From the entries that follow, extract each line holding the string "based".

*** Begin section ***

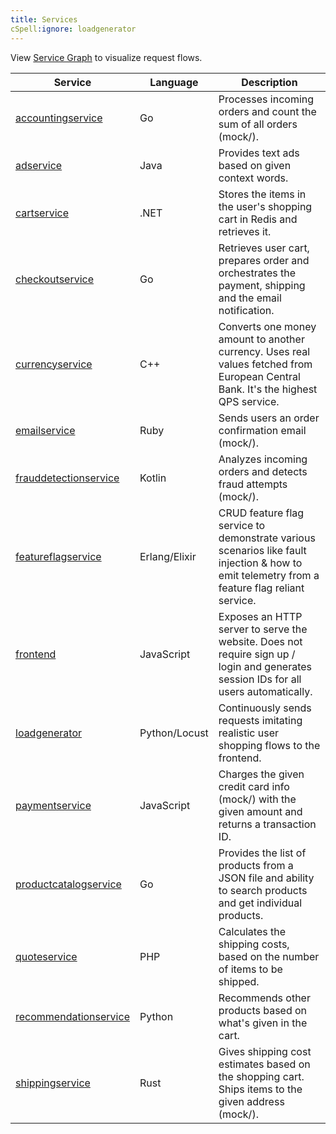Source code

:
 ```yaml
---
title: Services
cSpell:ignore: loadgenerator
---
```


View [Service Graph](../architecture/) to visualize request flows.

| Service                                   | Language      | Description                                                                                                                                  |
| ----------------------------------------- | ------------- | -------------------------------------------------------------------------------------------------------------------------------------------- |
| [accountingservice](accounting/)          | Go            | Processes incoming orders and count the sum of all orders (mock/).                                                                           |
| [adservice](ad/)                          | Java          | Provides text ads based on given context words.                                                                                              |
| [cartservice](cart/)                      | .NET          | Stores the items in the user's shopping cart in Redis and retrieves it.                                                                      |
| [checkoutservice](checkout/)              | Go            | Retrieves user cart, prepares order and orchestrates the payment, shipping and the email notification.                                       |
| [currencyservice](currency/)              | C++           | Converts one money amount to another currency. Uses real values fetched from European Central Bank. It's the highest QPS service.            |
| [emailservice](email/)                    | Ruby          | Sends users an order confirmation email (mock/).                                                                                             |
| [frauddetectionservice](fraud-detection/) | Kotlin        | Analyzes incoming orders and detects fraud attempts (mock/).                                                                                 |
| [featureflagservice](feature-flag/)       | Erlang/Elixir | CRUD feature flag service to demonstrate various scenarios like fault injection & how to emit telemetry from a feature flag reliant service. |
| [frontend](frontend/)                     | JavaScript    | Exposes an HTTP server to serve the website. Does not require sign up / login and generates session IDs for all users automatically.         |
| [loadgenerator](load-generator/)          | Python/Locust | Continuously sends requests imitating realistic user shopping flows to the frontend.                                                         |
| [paymentservice](payment/)                | JavaScript    | Charges the given credit card info (mock/) with the given amount and returns a transaction ID.                                               |
| [productcatalogservice](product-catalog/) | Go            | Provides the list of products from a JSON file and ability to search products and get individual products.                                   |
| [quoteservice](quote/)                    | PHP           | Calculates the shipping costs, based on the number of items to be shipped.                                                                   |
| [recommendationservice](recommendation/)  | Python        | Recommends other products based on what's given in the cart.                                                                                 |
| [shippingservice](shipping/)              | Rust          | Gives shipping cost estimates based on the shopping cart. Ships items to the given address (mock/).                                          |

*** End section ***

◆ Answer to this task:
| [adservice](ad/)                          | Java          | Provides text ads based on given context words.                                                                                              |
| [quoteservice](quote/)                    | PHP           | Calculates the shipping costs, based on the number of items to be shipped.                                                                   |
| [recommendationservice](recommendation/)  | Python        | Recommends other products based on what's given in the cart.                                                                                 |
| [shippingservice](shipping/)              | Rust          | Gives shipping cost estimates based on the shopping cart. Ships items to the given address (mock/).                                          |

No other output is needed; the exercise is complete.